Among the entries below, one stretch runs from the line that contains "spring.datasource.username= ****" through the line that contains "mvn spring-boot:run". Repeat that stretch exactly, ends included, and only that.

▶ **Document images with source code**
===============

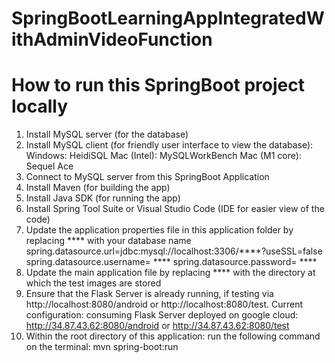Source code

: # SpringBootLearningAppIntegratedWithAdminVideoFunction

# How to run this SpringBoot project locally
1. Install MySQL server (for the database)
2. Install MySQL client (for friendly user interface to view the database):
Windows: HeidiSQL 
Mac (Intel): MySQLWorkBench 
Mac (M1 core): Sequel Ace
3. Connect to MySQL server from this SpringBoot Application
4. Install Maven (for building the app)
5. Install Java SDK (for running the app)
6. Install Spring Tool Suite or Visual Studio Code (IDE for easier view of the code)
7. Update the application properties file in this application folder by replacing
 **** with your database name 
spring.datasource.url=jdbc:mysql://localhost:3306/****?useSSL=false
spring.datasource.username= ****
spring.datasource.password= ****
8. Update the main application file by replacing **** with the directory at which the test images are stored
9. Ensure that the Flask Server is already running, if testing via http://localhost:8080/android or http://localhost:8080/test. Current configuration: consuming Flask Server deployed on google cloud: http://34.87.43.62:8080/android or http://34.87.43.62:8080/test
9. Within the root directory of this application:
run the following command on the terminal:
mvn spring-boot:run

===============

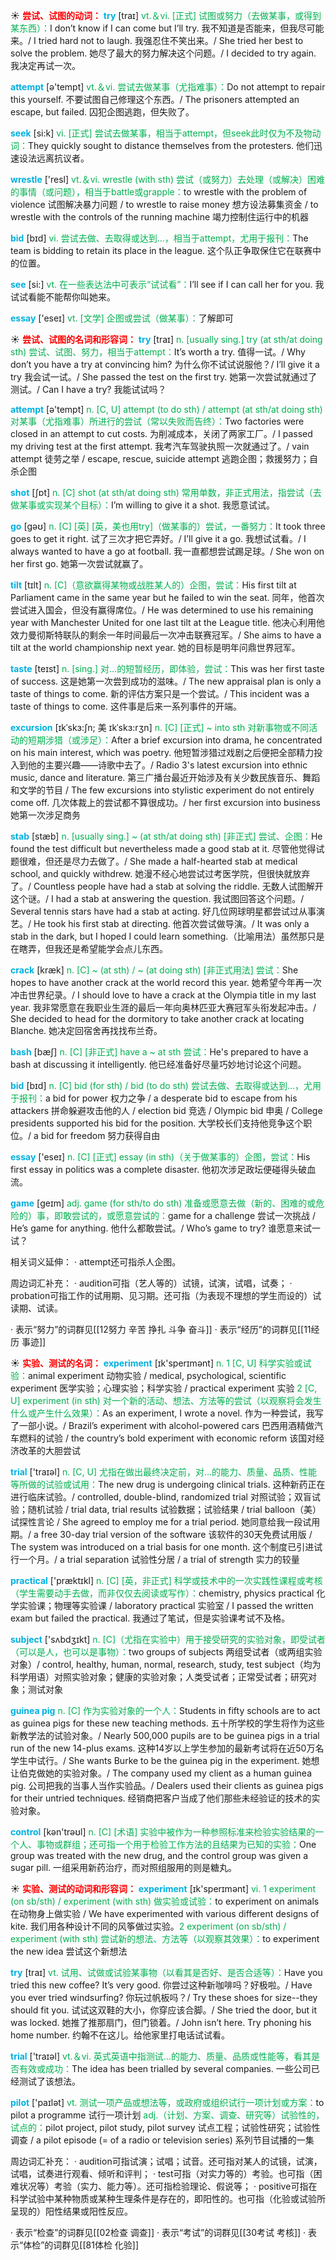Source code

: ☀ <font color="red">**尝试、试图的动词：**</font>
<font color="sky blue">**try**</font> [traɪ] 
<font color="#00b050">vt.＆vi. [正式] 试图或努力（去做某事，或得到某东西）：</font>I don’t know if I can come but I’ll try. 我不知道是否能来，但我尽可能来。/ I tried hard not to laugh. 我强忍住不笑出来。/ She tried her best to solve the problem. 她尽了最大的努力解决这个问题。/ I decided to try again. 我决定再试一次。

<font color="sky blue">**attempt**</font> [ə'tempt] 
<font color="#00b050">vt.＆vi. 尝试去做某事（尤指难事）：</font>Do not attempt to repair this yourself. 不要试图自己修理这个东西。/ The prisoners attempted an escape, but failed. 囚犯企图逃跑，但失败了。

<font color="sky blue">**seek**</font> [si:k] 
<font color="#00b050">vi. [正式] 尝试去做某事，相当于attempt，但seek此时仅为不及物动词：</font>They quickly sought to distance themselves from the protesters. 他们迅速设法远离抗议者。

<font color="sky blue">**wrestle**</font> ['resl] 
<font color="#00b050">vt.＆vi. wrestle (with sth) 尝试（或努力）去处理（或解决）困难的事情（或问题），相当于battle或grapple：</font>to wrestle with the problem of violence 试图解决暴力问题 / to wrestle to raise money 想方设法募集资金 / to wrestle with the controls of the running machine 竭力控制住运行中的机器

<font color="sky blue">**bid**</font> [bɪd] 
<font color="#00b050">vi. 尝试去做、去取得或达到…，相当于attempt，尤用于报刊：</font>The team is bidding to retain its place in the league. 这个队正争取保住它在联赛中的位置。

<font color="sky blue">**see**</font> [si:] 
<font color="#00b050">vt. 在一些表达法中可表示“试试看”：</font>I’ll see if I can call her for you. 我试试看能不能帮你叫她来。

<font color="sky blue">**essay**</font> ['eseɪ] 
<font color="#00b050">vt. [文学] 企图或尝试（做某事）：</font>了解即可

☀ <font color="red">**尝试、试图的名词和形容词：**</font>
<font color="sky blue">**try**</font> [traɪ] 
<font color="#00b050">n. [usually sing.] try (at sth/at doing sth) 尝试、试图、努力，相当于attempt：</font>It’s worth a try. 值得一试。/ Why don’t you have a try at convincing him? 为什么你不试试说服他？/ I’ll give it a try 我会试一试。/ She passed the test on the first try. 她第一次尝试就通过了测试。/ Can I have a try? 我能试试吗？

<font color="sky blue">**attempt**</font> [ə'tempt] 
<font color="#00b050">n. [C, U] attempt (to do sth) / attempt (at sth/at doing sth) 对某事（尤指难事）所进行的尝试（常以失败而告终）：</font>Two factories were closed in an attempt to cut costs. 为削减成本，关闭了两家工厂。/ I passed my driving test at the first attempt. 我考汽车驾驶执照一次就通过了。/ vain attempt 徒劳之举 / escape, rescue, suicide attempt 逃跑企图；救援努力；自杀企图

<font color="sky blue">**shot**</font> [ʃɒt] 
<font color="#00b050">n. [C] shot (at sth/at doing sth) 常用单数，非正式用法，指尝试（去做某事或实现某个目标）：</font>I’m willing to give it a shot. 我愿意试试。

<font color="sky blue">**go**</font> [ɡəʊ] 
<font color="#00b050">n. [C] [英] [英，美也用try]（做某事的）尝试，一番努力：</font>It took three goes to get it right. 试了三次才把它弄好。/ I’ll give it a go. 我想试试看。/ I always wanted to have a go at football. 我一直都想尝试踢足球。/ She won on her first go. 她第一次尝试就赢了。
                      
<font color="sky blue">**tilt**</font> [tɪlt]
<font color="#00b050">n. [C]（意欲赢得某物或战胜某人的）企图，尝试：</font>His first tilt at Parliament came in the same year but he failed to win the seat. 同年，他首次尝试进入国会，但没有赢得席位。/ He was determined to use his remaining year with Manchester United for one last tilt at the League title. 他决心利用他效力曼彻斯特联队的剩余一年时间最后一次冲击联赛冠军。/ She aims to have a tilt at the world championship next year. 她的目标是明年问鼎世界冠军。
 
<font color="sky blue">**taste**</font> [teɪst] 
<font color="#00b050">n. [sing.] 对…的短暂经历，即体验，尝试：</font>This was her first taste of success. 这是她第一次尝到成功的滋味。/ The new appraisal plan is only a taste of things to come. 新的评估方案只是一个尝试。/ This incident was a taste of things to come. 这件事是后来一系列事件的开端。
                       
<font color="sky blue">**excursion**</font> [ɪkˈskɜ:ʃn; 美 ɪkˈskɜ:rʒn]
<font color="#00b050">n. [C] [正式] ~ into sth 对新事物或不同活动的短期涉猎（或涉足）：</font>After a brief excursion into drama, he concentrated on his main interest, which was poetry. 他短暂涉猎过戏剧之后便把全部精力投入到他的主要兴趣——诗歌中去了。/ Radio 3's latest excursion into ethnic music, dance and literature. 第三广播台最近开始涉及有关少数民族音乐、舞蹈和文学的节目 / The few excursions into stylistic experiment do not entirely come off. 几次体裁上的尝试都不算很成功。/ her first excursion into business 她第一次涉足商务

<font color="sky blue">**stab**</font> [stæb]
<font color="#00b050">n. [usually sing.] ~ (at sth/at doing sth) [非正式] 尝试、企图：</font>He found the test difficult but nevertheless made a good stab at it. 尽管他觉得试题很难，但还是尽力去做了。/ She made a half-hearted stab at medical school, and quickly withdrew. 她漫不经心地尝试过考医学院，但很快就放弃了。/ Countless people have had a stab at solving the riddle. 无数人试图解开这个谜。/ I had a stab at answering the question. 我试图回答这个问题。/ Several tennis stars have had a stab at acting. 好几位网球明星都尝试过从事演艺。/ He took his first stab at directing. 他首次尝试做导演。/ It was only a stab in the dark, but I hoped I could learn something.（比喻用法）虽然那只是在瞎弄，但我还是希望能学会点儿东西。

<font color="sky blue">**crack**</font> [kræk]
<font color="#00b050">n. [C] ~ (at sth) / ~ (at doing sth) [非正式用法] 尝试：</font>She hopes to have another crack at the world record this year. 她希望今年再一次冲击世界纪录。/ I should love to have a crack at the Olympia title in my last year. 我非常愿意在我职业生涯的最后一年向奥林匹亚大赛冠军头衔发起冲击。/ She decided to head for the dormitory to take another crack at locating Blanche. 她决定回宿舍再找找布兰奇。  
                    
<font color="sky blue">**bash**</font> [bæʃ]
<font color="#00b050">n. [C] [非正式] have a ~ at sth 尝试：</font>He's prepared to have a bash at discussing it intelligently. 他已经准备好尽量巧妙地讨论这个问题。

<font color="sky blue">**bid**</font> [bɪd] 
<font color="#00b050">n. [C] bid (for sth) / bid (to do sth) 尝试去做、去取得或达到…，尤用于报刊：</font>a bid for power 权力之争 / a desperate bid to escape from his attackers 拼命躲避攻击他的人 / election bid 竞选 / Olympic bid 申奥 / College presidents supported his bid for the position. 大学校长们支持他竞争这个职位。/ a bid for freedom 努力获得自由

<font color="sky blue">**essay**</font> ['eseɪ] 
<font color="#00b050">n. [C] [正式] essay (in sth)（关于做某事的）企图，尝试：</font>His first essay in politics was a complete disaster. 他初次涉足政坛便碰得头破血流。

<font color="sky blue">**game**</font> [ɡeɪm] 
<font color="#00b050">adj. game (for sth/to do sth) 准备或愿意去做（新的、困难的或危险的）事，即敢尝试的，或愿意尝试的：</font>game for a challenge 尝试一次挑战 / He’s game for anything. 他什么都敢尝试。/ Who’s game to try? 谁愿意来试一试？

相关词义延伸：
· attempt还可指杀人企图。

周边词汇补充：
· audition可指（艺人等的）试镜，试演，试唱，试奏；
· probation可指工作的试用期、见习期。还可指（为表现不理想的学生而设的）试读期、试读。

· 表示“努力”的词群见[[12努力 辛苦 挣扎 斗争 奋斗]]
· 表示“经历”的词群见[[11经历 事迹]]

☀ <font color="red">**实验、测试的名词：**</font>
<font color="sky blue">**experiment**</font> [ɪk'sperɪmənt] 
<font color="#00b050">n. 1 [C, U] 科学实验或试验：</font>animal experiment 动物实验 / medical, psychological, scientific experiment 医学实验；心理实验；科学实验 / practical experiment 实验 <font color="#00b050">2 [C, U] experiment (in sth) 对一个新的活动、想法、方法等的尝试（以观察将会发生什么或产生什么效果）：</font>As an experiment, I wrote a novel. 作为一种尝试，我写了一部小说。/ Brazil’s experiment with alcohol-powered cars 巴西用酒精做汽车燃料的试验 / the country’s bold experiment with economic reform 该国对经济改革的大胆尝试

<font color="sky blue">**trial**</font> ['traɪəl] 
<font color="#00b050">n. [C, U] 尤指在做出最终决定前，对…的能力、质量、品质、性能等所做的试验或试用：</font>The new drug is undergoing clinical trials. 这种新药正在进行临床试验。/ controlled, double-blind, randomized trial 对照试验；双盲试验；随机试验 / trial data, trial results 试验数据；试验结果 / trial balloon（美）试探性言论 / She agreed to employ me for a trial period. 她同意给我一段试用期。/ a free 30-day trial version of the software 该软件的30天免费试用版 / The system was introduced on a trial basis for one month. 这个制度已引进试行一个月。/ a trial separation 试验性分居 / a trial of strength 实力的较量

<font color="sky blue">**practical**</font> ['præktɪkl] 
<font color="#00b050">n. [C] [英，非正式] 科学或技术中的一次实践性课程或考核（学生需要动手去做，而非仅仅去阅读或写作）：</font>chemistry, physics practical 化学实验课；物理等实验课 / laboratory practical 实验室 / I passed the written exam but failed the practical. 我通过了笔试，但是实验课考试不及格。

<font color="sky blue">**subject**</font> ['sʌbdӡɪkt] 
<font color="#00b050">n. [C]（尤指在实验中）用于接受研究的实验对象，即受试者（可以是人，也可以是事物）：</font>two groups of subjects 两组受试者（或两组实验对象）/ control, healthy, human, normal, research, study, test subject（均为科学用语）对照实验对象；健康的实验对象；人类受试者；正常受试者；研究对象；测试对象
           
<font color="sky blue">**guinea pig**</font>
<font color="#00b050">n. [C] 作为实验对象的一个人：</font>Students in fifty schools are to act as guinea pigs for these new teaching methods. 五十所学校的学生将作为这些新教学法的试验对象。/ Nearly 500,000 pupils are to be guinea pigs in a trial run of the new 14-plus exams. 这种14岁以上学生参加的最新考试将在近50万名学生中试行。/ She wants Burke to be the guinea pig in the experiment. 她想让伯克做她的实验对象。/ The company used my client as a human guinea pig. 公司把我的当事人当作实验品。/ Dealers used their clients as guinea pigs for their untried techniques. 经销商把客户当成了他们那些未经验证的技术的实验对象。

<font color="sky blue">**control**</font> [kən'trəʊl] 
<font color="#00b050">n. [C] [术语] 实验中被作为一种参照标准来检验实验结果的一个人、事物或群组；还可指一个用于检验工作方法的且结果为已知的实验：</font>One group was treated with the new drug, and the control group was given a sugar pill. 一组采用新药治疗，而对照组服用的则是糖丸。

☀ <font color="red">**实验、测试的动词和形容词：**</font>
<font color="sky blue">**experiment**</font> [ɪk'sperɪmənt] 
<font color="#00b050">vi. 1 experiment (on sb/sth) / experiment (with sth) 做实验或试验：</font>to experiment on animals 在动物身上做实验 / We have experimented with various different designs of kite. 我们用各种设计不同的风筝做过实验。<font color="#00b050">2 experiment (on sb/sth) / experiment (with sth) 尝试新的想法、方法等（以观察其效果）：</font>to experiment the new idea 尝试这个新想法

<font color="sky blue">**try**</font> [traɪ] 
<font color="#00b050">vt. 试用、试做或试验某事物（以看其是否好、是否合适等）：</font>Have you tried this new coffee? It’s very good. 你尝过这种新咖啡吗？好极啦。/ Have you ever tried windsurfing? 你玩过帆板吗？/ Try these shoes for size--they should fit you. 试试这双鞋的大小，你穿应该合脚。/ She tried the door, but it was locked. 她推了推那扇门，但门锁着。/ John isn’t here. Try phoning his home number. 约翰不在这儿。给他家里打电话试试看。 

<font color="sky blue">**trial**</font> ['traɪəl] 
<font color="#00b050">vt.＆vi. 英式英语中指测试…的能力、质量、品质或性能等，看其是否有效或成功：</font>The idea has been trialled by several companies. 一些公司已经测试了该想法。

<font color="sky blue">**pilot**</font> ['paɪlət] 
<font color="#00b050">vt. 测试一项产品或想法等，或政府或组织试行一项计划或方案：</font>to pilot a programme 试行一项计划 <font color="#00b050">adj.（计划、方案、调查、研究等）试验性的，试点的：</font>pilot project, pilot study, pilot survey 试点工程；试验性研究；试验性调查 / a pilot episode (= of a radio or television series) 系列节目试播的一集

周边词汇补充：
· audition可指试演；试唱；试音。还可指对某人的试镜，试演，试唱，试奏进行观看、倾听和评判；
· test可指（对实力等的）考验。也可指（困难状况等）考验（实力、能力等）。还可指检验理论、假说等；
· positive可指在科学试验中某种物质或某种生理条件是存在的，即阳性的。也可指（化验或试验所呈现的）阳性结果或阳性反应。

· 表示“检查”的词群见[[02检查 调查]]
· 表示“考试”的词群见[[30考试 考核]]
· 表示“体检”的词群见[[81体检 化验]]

===============

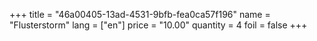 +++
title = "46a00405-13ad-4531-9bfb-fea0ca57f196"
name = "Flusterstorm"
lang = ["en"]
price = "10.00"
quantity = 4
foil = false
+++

===============

▶ **EXERCISE SOLUTION**
spring.datasource.username= ****
spring.datasource.password= ****
8. Update the main application file by replacing **** with the directory at which the test images are stored
9. Ensure that the Flask Server is already running, if testing via http://localhost:8080/android or http://localhost:8080/test. Current configuration: consuming Flask Server deployed on google cloud: http://34.87.43.62:8080/android or http://34.87.43.62:8080/test
9. Within the root directory of this application:
run the following command on the terminal:
mvn spring-boot:run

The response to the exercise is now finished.